- Plain-text document sources -
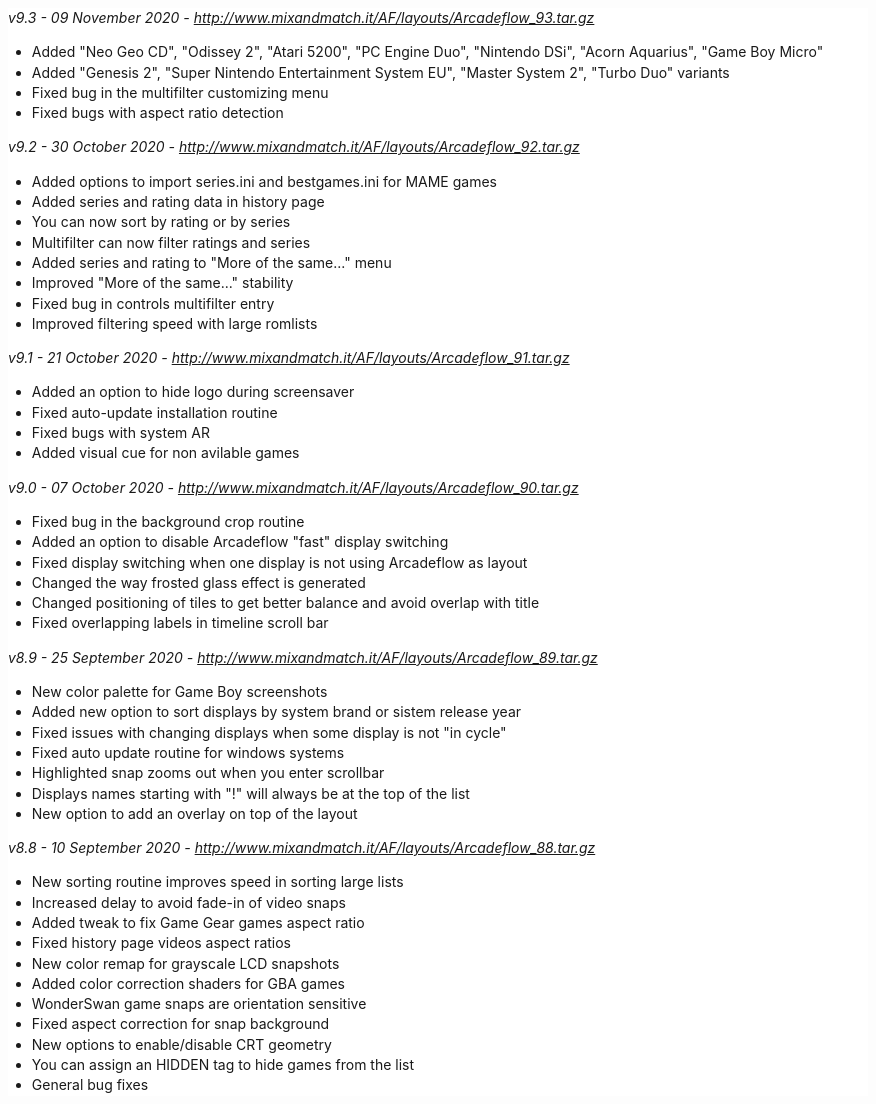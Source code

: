 *v9.3 - 09 November 2020 - http://www.mixandmatch.it/AF/layouts/Arcadeflow_93.tar.gz*

- Added "Neo Geo CD", "Odissey 2", "Atari 5200", "PC Engine Duo", "Nintendo DSi", "Acorn Aquarius", "Game Boy Micro"
- Added "Genesis 2", "Super Nintendo Entertainment System EU", "Master System 2", "Turbo Duo" variants
- Fixed bug in the multifilter customizing menu
- Fixed bugs with aspect ratio detection

*v9.2 - 30 October 2020 - http://www.mixandmatch.it/AF/layouts/Arcadeflow_92.tar.gz*

- Added options to import series.ini and bestgames.ini for MAME games
- Added series and rating data in history page
- You can now sort by rating or by series
- Multifilter can now filter ratings and series
- Added series and rating to "More of the same..." menu
- Improved "More of the same..." stability
- Fixed bug in controls multifilter entry
- Improved filtering speed with large romlists

*v9.1 - 21 October 2020 - http://www.mixandmatch.it/AF/layouts/Arcadeflow_91.tar.gz*

- Added an option to hide logo during screensaver
- Fixed auto-update installation routine
- Fixed bugs with system AR
- Added visual cue for non avilable games

*v9.0 - 07 October 2020 - http://www.mixandmatch.it/AF/layouts/Arcadeflow_90.tar.gz*

- Fixed bug in the background crop routine
- Added an option to disable Arcadeflow "fast" display switching
- Fixed display switching when one display is not using Arcadeflow as layout
- Changed the way frosted glass effect is generated
- Changed positioning of tiles to get better balance and avoid overlap with title
- Fixed overlapping labels in timeline scroll bar

*v8.9 - 25 September 2020 - http://www.mixandmatch.it/AF/layouts/Arcadeflow_89.tar.gz*

- New color palette for Game Boy screenshots
- Added new option to sort displays by system brand or sistem release year
- Fixed issues with changing displays when some display is not "in cycle"
- Fixed auto update routine for windows systems
- Highlighted snap zooms out when you enter scrollbar
- Displays names starting with "!" will always be at the top of the list
- New option to add an overlay on top of the layout

*v8.8 - 10 September 2020 - http://www.mixandmatch.it/AF/layouts/Arcadeflow_88.tar.gz*

- New sorting routine improves speed in sorting large lists
- Increased delay to avoid fade-in of video snaps
- Added tweak to fix Game Gear games aspect ratio
- Fixed history page videos aspect ratios
- New color remap for grayscale LCD snapshots
- Added color correction shaders for GBA games
- WonderSwan game snaps are orientation sensitive
- Fixed aspect correction for snap background
- New options to enable/disable CRT geometry
- You can assign an HIDDEN tag to hide games from the list
- General bug fixes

- WHAT IS BEING ASKED -
The answer must consist of each line in the entries above that includes "color".

- SOLUTION TO THE PROBLEM -
- New color palette for Game Boy screenshots
- New color remap for grayscale LCD snapshots
- Added color correction shaders for GBA games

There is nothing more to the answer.